[FN#374] A sweetmeat before noticed.

[FN#375] Door hinges in the east are two projections for the top and bottom of the leaf playing in hollows of the lintel and threshold. It appears to be the primitive form, for we find it in the very heart of Africa. In the basaltic cities of the Hauran, where the doors are of thick stone, they move easily on these pins. I found them also in the official (not the temple)City of Palmyra, but all broken.

[FN#376] The effect of the poison and of the incantation which accompanied it.

[FN#377] King Omar who had raped her. My sympathies are all with the old woman who nightly punished the royal lecher.

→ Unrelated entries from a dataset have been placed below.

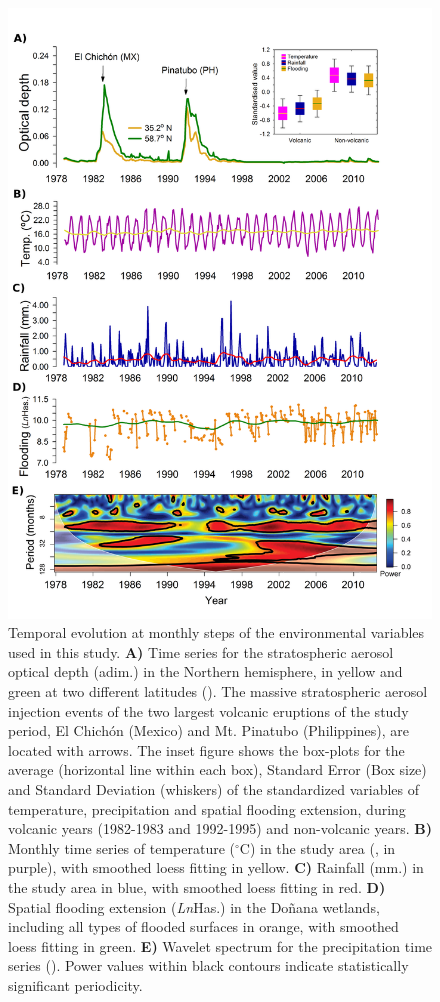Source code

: \documentclass[12pt]{article}
\begin{document}
	\begin{figure}[t]
		\centering
		\includegraphics[width=0.6\linewidth]{processed_figs/Environ_clim_ts}
		\caption[Environmental and stratospheric aerosol optical depth time series]{Temporal evolution at monthly steps of the environmental variables used in this study. \textbf{A)} Time series for the stratospheric aerosol optical depth (adim.) in the Northern hemisphere, in yellow and green at two different latitudes (\cite{Booth2012}). The massive stratospheric aerosol injection events of the two largest volcanic eruptions of the study period, El Chichón (Mexico) and Mt. Pinatubo (Philippines), are located with arrows. The inset figure shows the box-plots for the average (horizontal line within each box), Standard Error (Box size) and Standard Deviation (whiskers) of the standardized variables of temperature, precipitation and spatial flooding extension, during volcanic years (1982-1983 and 1992-1995) and non-volcanic years. \textbf{B)} Monthly time series of temperature ($^\circ \mathrm{C}$) in the study area (\cite{Almaraz2012}, in purple), with smoothed loess fitting in yellow. \textbf{C)} Rainfall (mm.) in the study area in blue, with smoothed loess fitting in red. \textbf{D)} Spatial flooding extension (\textit{Ln}Has.) in the Doñana wetlands, including all types of flooded surfaces in orange, with smoothed loess fitting in green. \textbf{E)} Wavelet spectrum for the precipitation time series (\cite{Cazelles2008}). Power values within black contours indicate statistically significant periodicity.}
		\label{fig:StructChanFullDoniana}
	\end{figure}
	
\end{document}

[FN#378] Arab. "Zunnár," the Gr. . Christians and Jews were compelled by the fanatical sumptuary laws of the Caliph Al- Mutawakkil (AD. 856) to wear a broad leather belt in public, hence it became a badge of the Faith. Probably it was confounded with the "Janeo" (Brahmanical thread) and the Parsi sacred girdle called Kashti. (Dabistan i, 297, etc.). Both Mandeville and La Brocquière speak of "Christians of the Girdle, because they are all girt above," intending Jacobites or Nestorians.

[FN#379] "Siláh dár" (Arab. and Pers.)=a military officer of high rank; literally an "armour-bearer," chosen for velour and trustworthiness. So Jonathan had a "young man" (brave) who bare his armour (I Sam. xiv. 1, 6 and 7); and Goliath had a man that bare the shield before him (ibid. xvii. 7, 41). Men will not readily forget the name of Sulayman Agha, called the Silahdar, in Egypt. (Lane M. E. chaps. iv.)

[FN#380] It will be told afterwards.

[FN#381] The elder brother thus showed himself a vassal and proved himself a good Moslem by not having recourse to civil war.

[FN#382] Arab. "Ghazwah," the corrupt Gallicism, now
Europeanised=raid, foray.

[FN#383] Turk in modern parlance means a Turkoman, a pomade: the settled people call themselves Osmanli or Othmanli. Turkoman=Turk- like.